White, James – Sector General 11 – Mind Changer

As the Galactic Federation’s executive and law-enforcement arm, the Monitor Corps had rendered redundant the large, national armies that once had fought each other on the member worlds, and taken over as the galaxy’s peacekeeper. In essence, regardless of the wide range of specialist duties the Corpsmen now performed, each and every one was regarded as a policeman, a form of life that was never supposed to be off-duty even when on leave. If, as Larragh-Yal had said, there were a few potential troublemakers among the passengers, they were people he could not help meeting when he went to the dining room or anywhere else on the ship, and they might not be happy with the idea of what they thought was a policeman mixing with them and trying to spoil their fun. O’Mara sighed and began to unpack.

He was finished by the time the launch warning and thirty-second countdown was relayed over the ship’s PA system, and he watched through the cabin’s direct-vision port as Retiin Complex dropped away and the city proper and then more and more of the surrounding countryside crawled into his field of view. There had been no sensation of motion in spite of the high takeoff acceleration; the old vessel’s gravity compensators, at least, were working. He had been taken to space construction sites on ships where they hadn’t been, and traveling with a bunch of spacesick and regurgitating other-species workmates was not an experience he wanted to repeat. The planetary surface shrank until Nidia filled the viewport. He continued to watch it, telling himself that the ship was simply a scaled-down Sector General without doctors and he shouldn’t worry about it, until they were at jump distance and suddenly there was nothing to see but the flickering grey fog of hyper-space.

Shortly afterward the PA cleared its throat and said, “For the information of passengers who have come aboard at Nidia, the first Meal of Welcome for the next leg of our tour will be served in the dining room in three standard hours’ time. As you probably already know, it has become a tradition that all passengers, except for members of those species who do not customarily use body coverings or decorations, should wear formal dress for this occasion. Thank you for your attention.”

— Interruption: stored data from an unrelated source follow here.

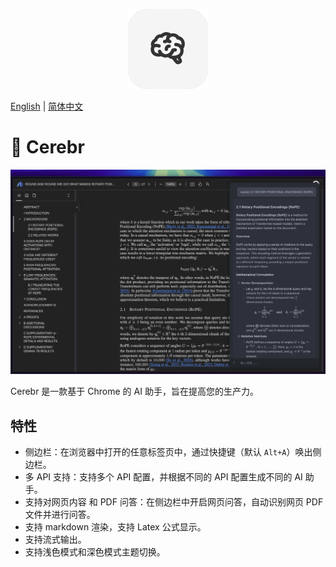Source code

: <p align="center">
<img src="./icons/icon128.png">
</p>

[English](./README.md) | [简体中文](./README_CN.md)

# 🧠 Cerebr

![screenshot](./statics/image.png)

Cerebr 是一款基于 Chrome 的 AI 助手，旨在提高您的生产力。

## 特性

- 侧边栏：在浏览器中打开的任意标签页中，通过快捷键（默认 `Alt+A`）唤出侧边栏。
- 多 API 支持：支持多个 API 配置，并根据不同的 API 配置生成不同的 AI 助手。
- 支持对网页内容 和 PDF 问答：在侧边栏中开启网页问答，自动识别网页 PDF 文件并进行问答。
- 支持 markdown 渲染，支持 Latex 公式显示。
- 支持流式输出。
- 支持浅色模式和深色模式主题切换。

O’Mara was feeling hungry again. In three hours’ time he would be starving.

He dressed in full uniform, the first time he had done so since Sergeant Wenalont had fitted him with it, and feeling safe in the knowledge that as the only Monitor on board he would have to neither give nor return salutes, but to be doubly sure he folded his beret under the shoulder tab. As he stared at himself in the cabin mirror he thought that he looked well, very well, and remembered some of the other things the technical sergeant and tailor had said to him. He wondered if the passenger list included any young, unattached Earth-human females, then sadly put the thought out of his mind. For him a shipboard romance was not an option.

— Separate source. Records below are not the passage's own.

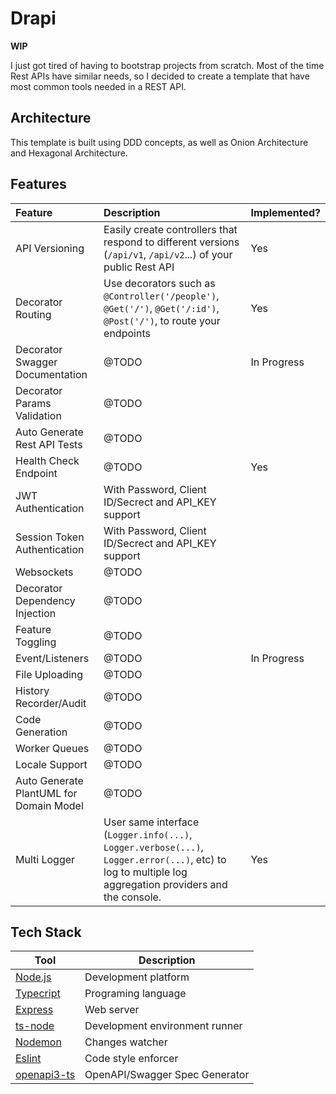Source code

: 
# Drapi

**WIP**

I just got tired of having to bootstrap projects from scratch. Most of the time Rest APIs have similar needs, so I decided to create a template that have most common tools needed in a REST API.

## Architecture

This template is built using DDD concepts, as well as Onion Architecture and Hexagonal Architecture.

## Features

| Feature | Description | Implemented? |
|:--|:--|:--|
| API Versioning | Easily create controllers that respond to different versions (`/api/v1`, `/api/v2`...) of your public Rest API | Yes |
| Decorator Routing | Use decorators such as `@Controller('/people')`, `@Get('/')`, `@Get('/:id')`, `@Post('/')`, to route your endpoints | Yes |
| Decorator Swagger Documentation | @TODO | In Progress |
| Decorator Params Validation | @TODO | |
| Auto Generate Rest API Tests | @TODO | |
| Health Check Endpoint | @TODO | Yes |
| JWT Authentication | With Password, Client ID/Secrect and API_KEY support |  |
| Session Token Authentication | With Password, Client ID/Secrect and API_KEY support | |
| Websockets | @TODO | |
| Decorator Dependency Injection | @TODO | |
| Feature Toggling | @TODO | |
| Event/Listeners | @TODO | In Progress |
| File Uploading | @TODO | |
| History Recorder/Audit | @TODO | |
| Code Generation | @TODO | |
| Worker Queues | @TODO | |
| Locale Support | @TODO | |
| Auto Generate PlantUML for Domain Model | @TODO | |
| Multi Logger | User same interface (`Logger.info(...)`, `Logger.verbose(...)`, `Logger.error(...)`, etc) to log to multiple log aggregation providers and the console. | Yes |
 
## Tech Stack

| Tool | Description |
|--|--|
| [Node.js](https://nodejs.org/) | Development platform |
| [Typecript](https://www.typescriptlang.org/) | Programing language |
| [Express](https://expressjs.com/) | Web server |
| [ts-node](https://typestrong.org/ts-node/) | Development environment runner |
| [Nodemon](https://nodemon.io/) | Changes watcher |
| [Eslint](https://eslint.org/) | Code style enforcer |https://github.com/metadevpro/openapi3-ts
| [openapi3-ts](https://github.com/metadevpro/openapi3-ts) | OpenAPI/Swagger Spec Generator |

He was a Corps psychologist, O’Mara reminded himself as he stared at his image, but he had to admit that he looked like everybody’s idea of a hefty, scowling policeman.

CHAPTER 18

The room had provision for seating three hundred diners, he saw from the entrance, and even though there were only about two hundred and fifty passengers present, there were no single or empty tables. Instead there were rows of long, twenty-place tables with species-suitable furniture that could be moved around if different physiological classifications wanted to eat and talk together, which many of them were doing. The Orligian headwaiter – or, since it was fully dressed, possibly headwaitress – came forward to lead him to an unoccupied space at a table.

It was probably ship regulation dress, but he thought the black trousers and the hairy head and hands projecting from the neck and cuffs of the stiff, white tunic made it look ridiculous as well as feel very uncomfortable because Orligians usually wore nothing but a light harness that allowed the air to penetrate their fur and cool their bodies.

He was shown to a table containing fourteen Kelgian passengers, a Nidian, two Melfans, and one from Earth, and, inevitably, given the place opposite the Earth-human female.